Check it out, @NOGA$4ME!










Looks like the calendar does pick up phone numbers in some cases, and when it does, it adds a button to dial the number with a single tap!

It seems like the phone number needs to be somewhere in the appointment body in order for the calendar to pick it up and show the dial button. If the phone number is in the appointment subject or location field, there's no dial button. However, if the phone number is in the location field, you can tap the "info" button, and then tap the phone number (which is rendered as a hyperlink in the details view) to dial it.










(Note: tapping the "Open Phone App" button doesn't actually do anything. I've filed a bug report this.)

The calendar also detects URLs in the appointment body and renders them as hyperlinks in the appointment details view. Tapping the link opens it up in the car's web browser. But don't try to join a WebEx meeting or anything fancy.


----------



## NOGA$4ME (Sep 30, 2016)

Bokonon said:


> Check it out, @NOGA$4ME!




Sorry, I guess my earlier post was ambiguous. I was saying that I had noticed myself that it detected phone numbers in appointments and gave you the separate box to click to dial into it.

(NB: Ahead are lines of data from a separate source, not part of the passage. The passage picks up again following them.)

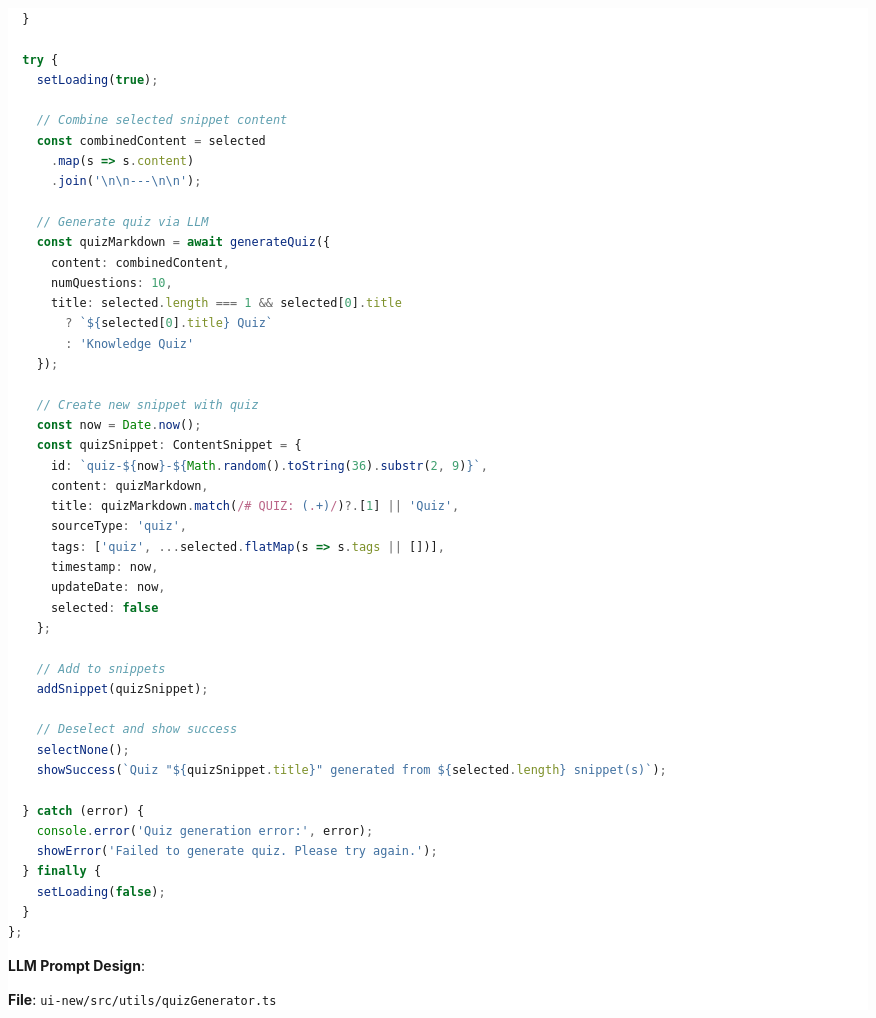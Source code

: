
```typescript
  }
  
  try {
    setLoading(true);
    
    // Combine selected snippet content
    const combinedContent = selected
      .map(s => s.content)
      .join('\n\n---\n\n');
    
    // Generate quiz via LLM
    const quizMarkdown = await generateQuiz({
      content: combinedContent,
      numQuestions: 10,
      title: selected.length === 1 && selected[0].title 
        ? `${selected[0].title} Quiz` 
        : 'Knowledge Quiz'
    });
    
    // Create new snippet with quiz
    const now = Date.now();
    const quizSnippet: ContentSnippet = {
      id: `quiz-${now}-${Math.random().toString(36).substr(2, 9)}`,
      content: quizMarkdown,
      title: quizMarkdown.match(/# QUIZ: (.+)/)?.[1] || 'Quiz',
      sourceType: 'quiz',
      tags: ['quiz', ...selected.flatMap(s => s.tags || [])],
      timestamp: now,
      updateDate: now,
      selected: false
    };
    
    // Add to snippets
    addSnippet(quizSnippet);
    
    // Deselect and show success
    selectNone();
    showSuccess(`Quiz "${quizSnippet.title}" generated from ${selected.length} snippet(s)`);
    
  } catch (error) {
    console.error('Quiz generation error:', error);
    showError('Failed to generate quiz. Please try again.');
  } finally {
    setLoading(false);
  }
};
```

**LLM Prompt Design**:

**File**: `ui-new/src/utils/quizGenerator.ts`
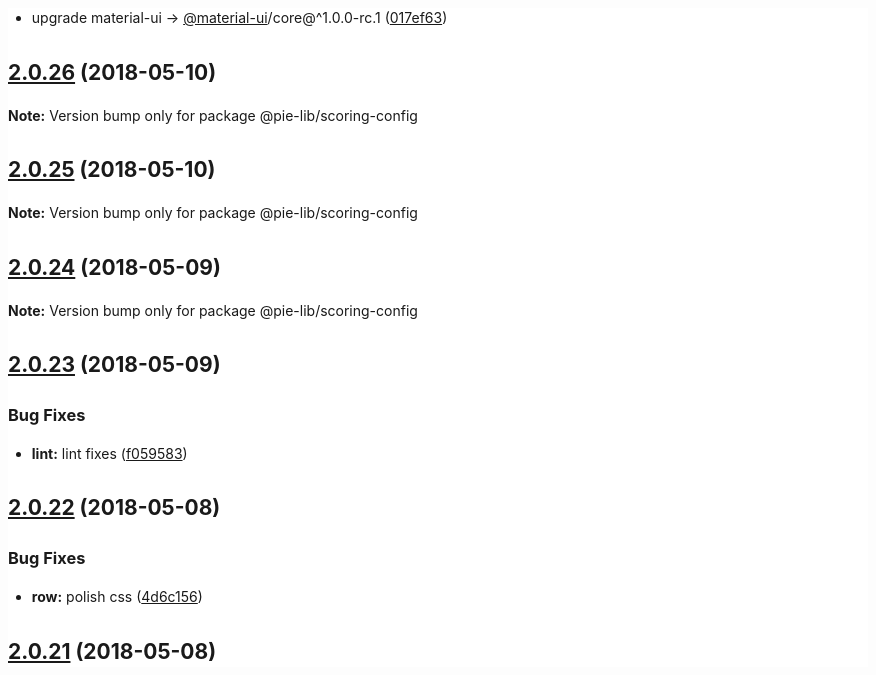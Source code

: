- upgrade material-ui -> [@material-ui](https://github.com/material-ui)/core@^1.0.0-rc.1 ([017ef63](https://github.com/pie-framework/pie-lib/commit/017ef63))

<a name="2.0.26"></a>

## [2.0.26](https://github.com/pie-framework/pie-lib/compare/@pie-lib/scoring-config@2.0.25...@pie-lib/scoring-config@2.0.26) (2018-05-10)

**Note:** Version bump only for package @pie-lib/scoring-config

<a name="2.0.25"></a>

## [2.0.25](https://github.com/pie-framework/pie-lib/compare/@pie-lib/scoring-config@2.0.24...@pie-lib/scoring-config@2.0.25) (2018-05-10)

**Note:** Version bump only for package @pie-lib/scoring-config

<a name="2.0.24"></a>

## [2.0.24](https://github.com/pie-framework/pie-lib/compare/@pie-lib/scoring-config@2.0.23...@pie-lib/scoring-config@2.0.24) (2018-05-09)

**Note:** Version bump only for package @pie-lib/scoring-config

<a name="2.0.23"></a>

## [2.0.23](https://github.com/pie-framework/pie-lib/compare/@pie-lib/scoring-config@2.0.22...@pie-lib/scoring-config@2.0.23) (2018-05-09)

### Bug Fixes

- **lint:** lint fixes ([f059583](https://github.com/pie-framework/pie-lib/commit/f059583))

<a name="2.0.22"></a>

## [2.0.22](https://github.com/pie-framework/pie-lib/compare/@pie-lib/scoring-config@2.0.21...@pie-lib/scoring-config@2.0.22) (2018-05-08)

### Bug Fixes

- **row:** polish css ([4d6c156](https://github.com/pie-framework/pie-lib/commit/4d6c156))

<a name="2.0.21"></a>

## [2.0.21](https://github.com/pie-framework/pie-lib/compare/@pie-lib/scoring-config@2.0.20...@pie-lib/scoring-config@2.0.21) (2018-05-08)
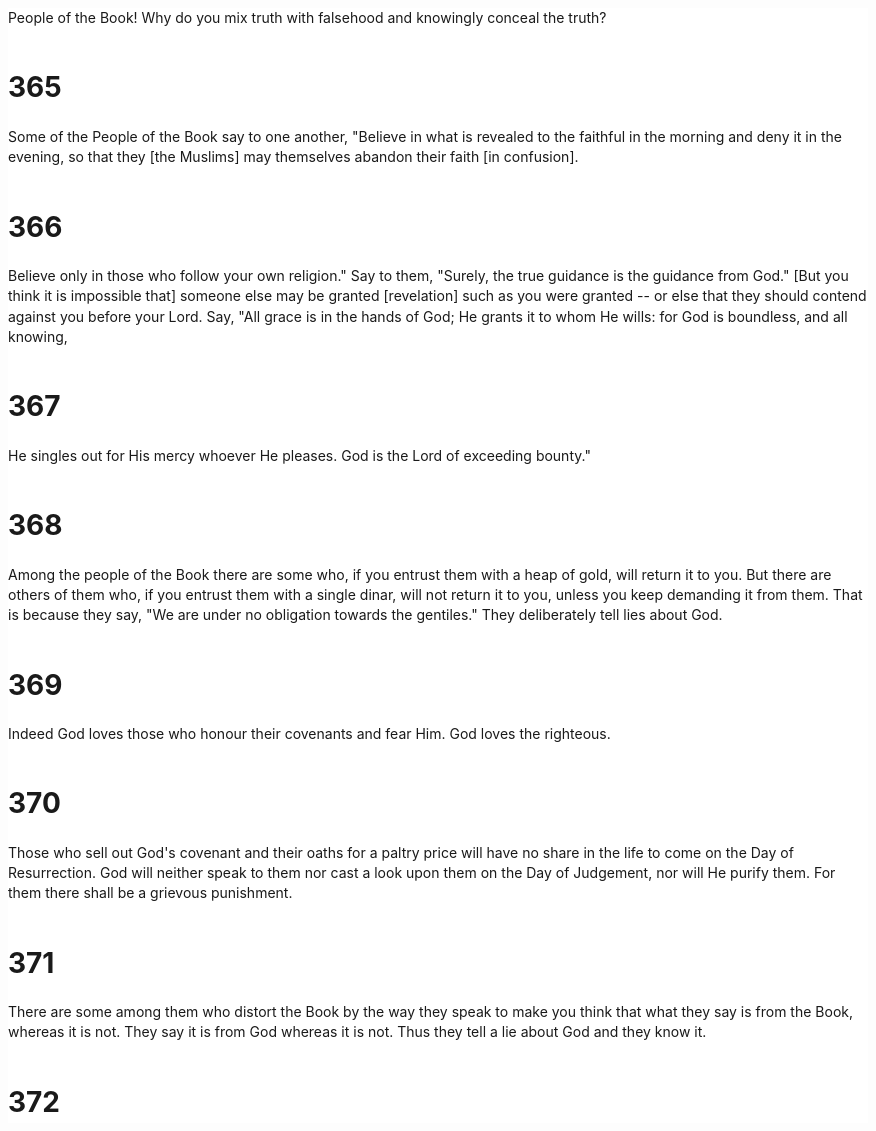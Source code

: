 People of the Book! Why do you mix truth with falsehood and knowingly conceal the truth?

# 365

Some of the People of the Book say to one another, "Believe in what is revealed to the faithful in the morning and deny it in the evening, so that they \[the Muslims\] may themselves abandon their faith \[in confusion\].

# 366

Believe only in those who follow your own religion." Say to them, "Surely, the true guidance is the guidance from God." \[But you think it is impossible that\] someone else may be granted \[revelation\] such as you were granted -- or else that they should contend against you before your Lord. Say, "All grace is in the hands of God; He grants it to whom He wills: for God is boundless, and all knowing,

# 367

He singles out for His mercy whoever He pleases. God is the Lord of exceeding bounty."

# 368

Among the people of the Book there are some who, if you entrust them with a heap of gold, will return it to you. But there are others of them who, if you entrust them with a single dinar, will not return it to you, unless you keep demanding it from them. That is because they say, "We are under no obligation towards the gentiles." They deliberately tell lies about God.

# 369

Indeed God loves those who honour their covenants and fear Him. God loves the righteous.

# 370

Those who sell out God's covenant and their oaths for a paltry price will have no share in the life to come on the Day of Resurrection. God will neither speak to them nor cast a look upon them on the Day of Judgement, nor will He purify them. For them there shall be a grievous punishment.

# 371

There are some among them who distort the Book by the way they speak to make you think that what they say is from the Book, whereas it is not. They say it is from God whereas it is not. Thus they tell a lie about God and they know it.

# 372
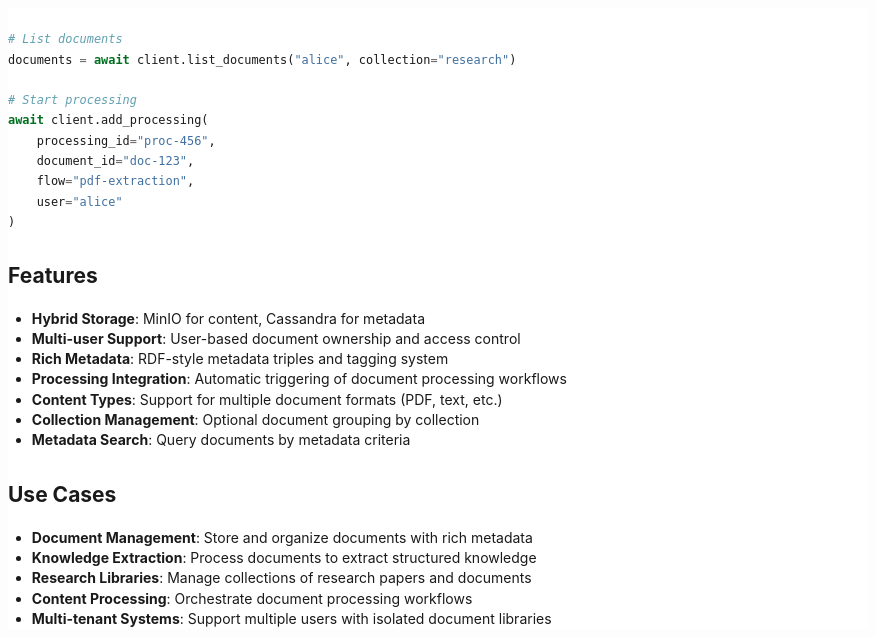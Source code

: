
 ```python

# List documents
documents = await client.list_documents("alice", collection="research")

# Start processing
await client.add_processing(
    processing_id="proc-456",
    document_id="doc-123",
    flow="pdf-extraction",
    user="alice"
)
```

## Features

- **Hybrid Storage**: MinIO for content, Cassandra for metadata
- **Multi-user Support**: User-based document ownership and access control
- **Rich Metadata**: RDF-style metadata triples and tagging system
- **Processing Integration**: Automatic triggering of document processing workflows
- **Content Types**: Support for multiple document formats (PDF, text, etc.)
- **Collection Management**: Optional document grouping by collection
- **Metadata Search**: Query documents by metadata criteria

## Use Cases

- **Document Management**: Store and organize documents with rich metadata
- **Knowledge Extraction**: Process documents to extract structured knowledge
- **Research Libraries**: Manage collections of research papers and documents
- **Content Processing**: Orchestrate document processing workflows
- **Multi-tenant Systems**: Support multiple users with isolated document libraries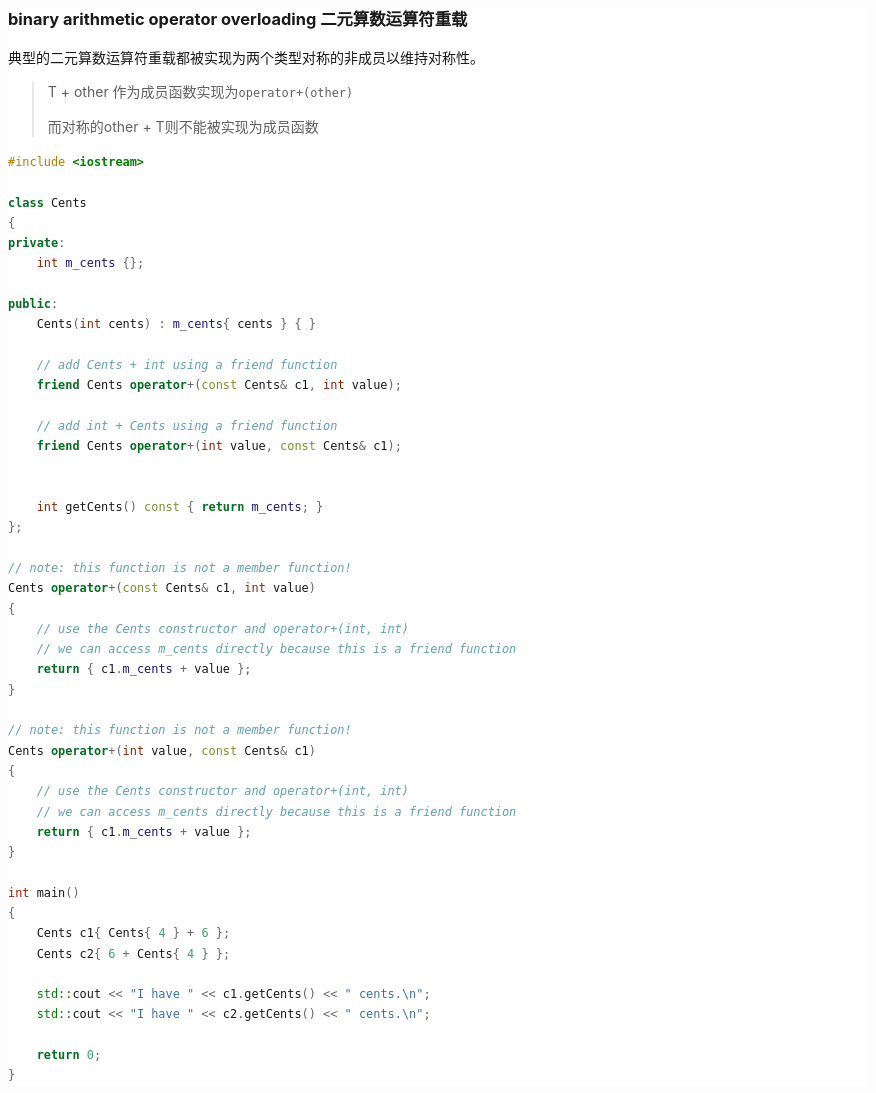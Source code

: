 
### binary arithmetic operator overloading 二元算数运算符重载

​		典型的二元算数运算符重载都被实现为两个类型对称的非成员以维持对称性。

> T + other 作为成员函数实现为`operator+(other)`
>
> 而对称的other + T则不能被实现为成员函数

```c++
#include <iostream>

class Cents
{
private:
	int m_cents {};

public:
	Cents(int cents) : m_cents{ cents } { }

	// add Cents + int using a friend function
	friend Cents operator+(const Cents& c1, int value);

	// add int + Cents using a friend function
	friend Cents operator+(int value, const Cents& c1);


	int getCents() const { return m_cents; }
};

// note: this function is not a member function!
Cents operator+(const Cents& c1, int value)
{
	// use the Cents constructor and operator+(int, int)
	// we can access m_cents directly because this is a friend function
	return { c1.m_cents + value };
}

// note: this function is not a member function!
Cents operator+(int value, const Cents& c1)
{
	// use the Cents constructor and operator+(int, int)
	// we can access m_cents directly because this is a friend function
	return { c1.m_cents + value };
}

int main()
{
	Cents c1{ Cents{ 4 } + 6 };
	Cents c2{ 6 + Cents{ 4 } };

	std::cout << "I have " << c1.getCents() << " cents.\n";
	std::cout << "I have " << c2.getCents() << " cents.\n";

	return 0;
}
```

Actually, even more interesting is that I had a meeting in my calendar today with just a gotomeeting URL in the location field, and it still displayed the phone number. Not sure if it somehow went to gotomeeting to get the correct phone number, or if it did end up pulling it out of the description. I'll have to experiment with this some more.

But yes, I'm not expecting it to go over to the web meeting itself in the browser (although that would be amazing). It appears to be phone only.


----------



## Bokonon (Apr 13, 2017)

NOGA$4ME said:


> Sorry, I guess my earlier post was ambiguous. I was saying that I had noticed myself that it detected phone numbers in appointments and gave you the separate box to click to dial into it.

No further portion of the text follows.